**PROBLEM**
May I have, exactly as written, the line containing "publicationType_txt: journal" and every line after it through the end of the listing below, and nothing else?

**DATA TO USE**

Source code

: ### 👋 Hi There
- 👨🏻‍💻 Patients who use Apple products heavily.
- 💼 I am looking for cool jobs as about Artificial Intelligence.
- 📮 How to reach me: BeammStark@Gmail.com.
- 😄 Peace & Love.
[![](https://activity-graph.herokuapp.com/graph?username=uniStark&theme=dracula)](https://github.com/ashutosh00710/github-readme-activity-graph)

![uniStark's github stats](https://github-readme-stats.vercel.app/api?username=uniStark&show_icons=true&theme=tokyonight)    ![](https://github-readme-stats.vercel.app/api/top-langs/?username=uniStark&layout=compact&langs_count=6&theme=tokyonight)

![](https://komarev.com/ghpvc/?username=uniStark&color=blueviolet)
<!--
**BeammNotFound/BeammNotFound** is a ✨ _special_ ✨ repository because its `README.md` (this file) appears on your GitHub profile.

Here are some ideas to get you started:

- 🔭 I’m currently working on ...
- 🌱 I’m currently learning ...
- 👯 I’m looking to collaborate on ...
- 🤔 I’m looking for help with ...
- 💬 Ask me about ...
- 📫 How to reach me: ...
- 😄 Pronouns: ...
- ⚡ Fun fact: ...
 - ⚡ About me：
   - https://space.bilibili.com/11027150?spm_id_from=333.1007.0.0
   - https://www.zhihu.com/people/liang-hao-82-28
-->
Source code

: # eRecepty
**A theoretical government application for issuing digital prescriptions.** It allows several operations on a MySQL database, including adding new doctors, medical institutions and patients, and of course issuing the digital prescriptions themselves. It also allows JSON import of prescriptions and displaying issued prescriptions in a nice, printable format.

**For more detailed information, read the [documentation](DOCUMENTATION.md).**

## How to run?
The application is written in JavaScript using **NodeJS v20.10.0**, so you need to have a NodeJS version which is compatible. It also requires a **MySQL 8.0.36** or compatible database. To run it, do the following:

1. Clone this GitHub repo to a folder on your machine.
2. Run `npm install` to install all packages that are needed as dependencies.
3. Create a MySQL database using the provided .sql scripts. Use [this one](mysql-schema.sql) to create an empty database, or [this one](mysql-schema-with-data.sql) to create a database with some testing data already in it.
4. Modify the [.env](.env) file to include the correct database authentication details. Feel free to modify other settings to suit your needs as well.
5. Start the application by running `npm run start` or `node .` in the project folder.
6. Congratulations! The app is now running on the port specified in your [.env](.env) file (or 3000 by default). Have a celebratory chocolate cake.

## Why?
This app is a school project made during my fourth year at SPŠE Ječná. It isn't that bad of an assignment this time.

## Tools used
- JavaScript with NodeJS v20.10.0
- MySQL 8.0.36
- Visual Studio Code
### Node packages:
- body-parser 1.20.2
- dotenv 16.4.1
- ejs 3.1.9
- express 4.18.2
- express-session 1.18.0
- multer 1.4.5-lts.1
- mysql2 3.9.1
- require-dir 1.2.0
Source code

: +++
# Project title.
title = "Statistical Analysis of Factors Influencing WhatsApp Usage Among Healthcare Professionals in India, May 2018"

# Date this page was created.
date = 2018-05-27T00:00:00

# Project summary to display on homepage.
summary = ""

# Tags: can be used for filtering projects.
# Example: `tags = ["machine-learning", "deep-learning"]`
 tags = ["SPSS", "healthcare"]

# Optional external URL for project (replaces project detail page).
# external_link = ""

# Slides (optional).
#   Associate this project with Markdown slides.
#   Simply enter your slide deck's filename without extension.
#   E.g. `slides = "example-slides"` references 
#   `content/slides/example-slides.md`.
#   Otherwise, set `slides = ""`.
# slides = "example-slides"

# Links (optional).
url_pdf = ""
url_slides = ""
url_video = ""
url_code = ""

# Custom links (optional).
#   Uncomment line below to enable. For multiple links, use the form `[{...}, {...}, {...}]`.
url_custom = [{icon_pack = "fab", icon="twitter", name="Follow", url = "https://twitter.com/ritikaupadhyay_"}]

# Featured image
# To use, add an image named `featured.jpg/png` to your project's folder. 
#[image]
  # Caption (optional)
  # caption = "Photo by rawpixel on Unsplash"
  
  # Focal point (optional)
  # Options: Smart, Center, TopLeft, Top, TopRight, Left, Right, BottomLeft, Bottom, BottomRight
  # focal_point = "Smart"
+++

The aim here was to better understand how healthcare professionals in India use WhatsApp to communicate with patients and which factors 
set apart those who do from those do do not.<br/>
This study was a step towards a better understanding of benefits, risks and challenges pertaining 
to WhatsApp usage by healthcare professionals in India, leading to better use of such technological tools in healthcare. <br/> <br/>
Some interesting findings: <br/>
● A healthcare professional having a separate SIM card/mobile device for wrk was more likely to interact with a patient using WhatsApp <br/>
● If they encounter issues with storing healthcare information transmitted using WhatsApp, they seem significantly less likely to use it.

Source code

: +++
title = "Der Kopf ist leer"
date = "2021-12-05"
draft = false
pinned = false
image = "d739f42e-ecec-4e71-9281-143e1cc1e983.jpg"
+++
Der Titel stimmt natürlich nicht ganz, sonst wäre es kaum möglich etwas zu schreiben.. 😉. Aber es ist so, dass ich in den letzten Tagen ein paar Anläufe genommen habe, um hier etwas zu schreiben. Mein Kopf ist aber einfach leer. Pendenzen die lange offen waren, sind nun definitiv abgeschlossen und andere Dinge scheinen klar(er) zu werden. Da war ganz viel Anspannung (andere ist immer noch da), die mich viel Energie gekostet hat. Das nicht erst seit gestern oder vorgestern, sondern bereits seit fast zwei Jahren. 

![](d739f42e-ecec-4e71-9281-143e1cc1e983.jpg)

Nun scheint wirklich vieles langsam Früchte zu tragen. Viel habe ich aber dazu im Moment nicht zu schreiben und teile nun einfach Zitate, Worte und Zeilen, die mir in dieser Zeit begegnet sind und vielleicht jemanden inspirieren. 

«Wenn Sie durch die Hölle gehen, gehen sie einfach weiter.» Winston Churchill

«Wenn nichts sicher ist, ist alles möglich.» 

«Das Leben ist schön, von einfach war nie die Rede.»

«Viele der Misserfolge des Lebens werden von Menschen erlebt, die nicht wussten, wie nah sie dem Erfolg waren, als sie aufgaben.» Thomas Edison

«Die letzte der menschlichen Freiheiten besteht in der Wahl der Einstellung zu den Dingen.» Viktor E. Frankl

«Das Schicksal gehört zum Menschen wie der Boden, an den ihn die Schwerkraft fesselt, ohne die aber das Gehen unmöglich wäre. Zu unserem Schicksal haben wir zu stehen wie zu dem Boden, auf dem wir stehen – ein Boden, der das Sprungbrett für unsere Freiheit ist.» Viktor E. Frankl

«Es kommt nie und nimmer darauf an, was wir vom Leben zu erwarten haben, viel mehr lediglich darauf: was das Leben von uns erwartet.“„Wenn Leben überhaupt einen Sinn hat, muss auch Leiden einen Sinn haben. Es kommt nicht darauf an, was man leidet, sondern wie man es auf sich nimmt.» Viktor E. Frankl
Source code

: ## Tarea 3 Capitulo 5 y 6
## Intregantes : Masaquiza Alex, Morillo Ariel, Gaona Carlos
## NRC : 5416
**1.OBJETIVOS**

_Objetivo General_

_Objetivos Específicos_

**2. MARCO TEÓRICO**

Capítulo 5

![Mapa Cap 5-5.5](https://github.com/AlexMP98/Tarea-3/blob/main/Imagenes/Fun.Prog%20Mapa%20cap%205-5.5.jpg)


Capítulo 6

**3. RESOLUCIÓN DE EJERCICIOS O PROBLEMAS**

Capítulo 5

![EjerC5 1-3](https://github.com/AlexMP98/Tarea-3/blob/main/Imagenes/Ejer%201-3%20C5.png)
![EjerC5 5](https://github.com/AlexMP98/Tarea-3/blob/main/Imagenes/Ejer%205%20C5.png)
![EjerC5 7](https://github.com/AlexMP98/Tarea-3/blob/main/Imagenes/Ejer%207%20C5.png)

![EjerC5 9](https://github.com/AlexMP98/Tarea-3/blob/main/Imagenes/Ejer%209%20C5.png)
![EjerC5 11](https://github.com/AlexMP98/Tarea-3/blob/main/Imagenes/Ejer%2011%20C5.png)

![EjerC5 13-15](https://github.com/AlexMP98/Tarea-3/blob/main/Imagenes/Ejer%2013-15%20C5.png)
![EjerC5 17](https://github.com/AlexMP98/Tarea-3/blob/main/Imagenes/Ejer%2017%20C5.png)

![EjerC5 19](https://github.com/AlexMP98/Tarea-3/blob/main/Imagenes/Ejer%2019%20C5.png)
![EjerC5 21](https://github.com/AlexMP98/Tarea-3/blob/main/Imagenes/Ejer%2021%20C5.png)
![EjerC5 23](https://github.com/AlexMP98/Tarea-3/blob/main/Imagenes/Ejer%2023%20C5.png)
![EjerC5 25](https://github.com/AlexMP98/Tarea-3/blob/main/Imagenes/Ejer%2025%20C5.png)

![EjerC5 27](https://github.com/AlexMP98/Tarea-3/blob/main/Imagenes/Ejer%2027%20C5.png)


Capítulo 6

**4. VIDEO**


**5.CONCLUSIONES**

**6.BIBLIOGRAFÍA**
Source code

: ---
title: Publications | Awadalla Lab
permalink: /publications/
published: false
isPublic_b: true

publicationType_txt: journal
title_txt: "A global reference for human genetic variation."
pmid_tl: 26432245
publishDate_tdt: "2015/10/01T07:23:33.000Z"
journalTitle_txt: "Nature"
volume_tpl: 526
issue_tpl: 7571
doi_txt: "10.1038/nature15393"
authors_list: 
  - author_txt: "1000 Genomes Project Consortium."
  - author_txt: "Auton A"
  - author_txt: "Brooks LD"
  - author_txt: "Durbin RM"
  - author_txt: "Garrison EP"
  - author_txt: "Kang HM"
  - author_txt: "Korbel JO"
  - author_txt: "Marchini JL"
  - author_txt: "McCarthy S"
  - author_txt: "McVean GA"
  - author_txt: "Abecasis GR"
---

**TASK ANSWER**
publicationType_txt: journal
title_txt: "A global reference for human genetic variation."
pmid_tl: 26432245
publishDate_tdt: "2015/10/01T07:23:33.000Z"
journalTitle_txt: "Nature"
volume_tpl: 526
issue_tpl: 7571
doi_txt: "10.1038/nature15393"
authors_list: 
  - author_txt: "1000 Genomes Project Consortium."
  - author_txt: "Auton A"
  - author_txt: "Brooks LD"
  - author_txt: "Durbin RM"
  - author_txt: "Garrison EP"
  - author_txt: "Kang HM"
  - author_txt: "Korbel JO"
  - author_txt: "Marchini JL"
  - author_txt: "McCarthy S"
  - author_txt: "McVean GA"
  - author_txt: "Abecasis GR"
---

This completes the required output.